Exploring the Structure and Intermolecular Interactions in a Novel Copper-Cytosine Supramolecular Polymer Using Density Functional Theory

Abstract

In this work, we report the synthesis and structure of a new complex containing the [Cu(C₄H₅N₃O)₄]²⁺ cationic unit where the N₃ nitrogen atoms of the four cytosine are coordinated to the equatorial positions of the central copper atom. There exist bifurcated intramolecular hydrogen bonds among the amine and keto groups of the cytosines which reinforce the molecular structure of the complex entity. The expected cytosine-cytosine base pairing is hindered by the sulphate counterion that interacts with the sugar edge of the nucleobase. As a result, the interactions between adjacent cytosines follow a nonconventional hydrogen bonding pattern giving rise to supramolecular ribbons of [Cu(C₄H₅N₃O)₄]²⁺ discrete entities.

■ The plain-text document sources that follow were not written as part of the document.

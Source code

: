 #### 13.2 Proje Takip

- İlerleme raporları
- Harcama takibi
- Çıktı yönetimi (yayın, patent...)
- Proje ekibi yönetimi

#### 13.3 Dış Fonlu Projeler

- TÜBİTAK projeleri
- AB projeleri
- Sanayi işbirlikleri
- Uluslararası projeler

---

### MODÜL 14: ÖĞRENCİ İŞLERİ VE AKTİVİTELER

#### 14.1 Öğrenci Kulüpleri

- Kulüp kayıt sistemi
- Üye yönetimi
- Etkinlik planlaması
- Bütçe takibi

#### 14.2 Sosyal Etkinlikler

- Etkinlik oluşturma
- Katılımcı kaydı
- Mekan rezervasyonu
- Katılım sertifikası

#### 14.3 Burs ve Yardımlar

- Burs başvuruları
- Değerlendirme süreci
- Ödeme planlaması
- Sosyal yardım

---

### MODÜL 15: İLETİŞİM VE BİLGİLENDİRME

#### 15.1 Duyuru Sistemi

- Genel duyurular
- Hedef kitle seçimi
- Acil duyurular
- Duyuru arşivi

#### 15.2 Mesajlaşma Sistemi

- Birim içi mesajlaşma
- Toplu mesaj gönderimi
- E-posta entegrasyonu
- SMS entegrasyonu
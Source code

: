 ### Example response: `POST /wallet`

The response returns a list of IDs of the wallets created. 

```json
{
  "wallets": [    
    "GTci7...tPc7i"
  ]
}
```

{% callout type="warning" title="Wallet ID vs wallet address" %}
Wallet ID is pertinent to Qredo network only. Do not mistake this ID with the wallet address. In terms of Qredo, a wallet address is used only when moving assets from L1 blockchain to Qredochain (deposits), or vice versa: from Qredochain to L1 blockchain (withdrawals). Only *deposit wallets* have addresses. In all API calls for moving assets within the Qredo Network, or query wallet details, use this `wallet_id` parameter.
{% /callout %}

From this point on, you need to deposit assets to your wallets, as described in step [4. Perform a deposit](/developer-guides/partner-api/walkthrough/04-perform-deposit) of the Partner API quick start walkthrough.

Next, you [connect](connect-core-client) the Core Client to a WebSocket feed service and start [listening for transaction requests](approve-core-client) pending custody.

It is noteworthy to observe the presence of an, otherwise repulsive, close contact between keto•••keto groups of cytosine molecules of adjacent units. Geometry optimization calculations are performed on a finite structural model consisting of two interacting monomers by using dispersion corrected density functional theory calculations with the code DMOL3, which gives evidence on the structural features that stabilizes the supramolecular array even in the presence of the shorter oxygen•••oxygen distances.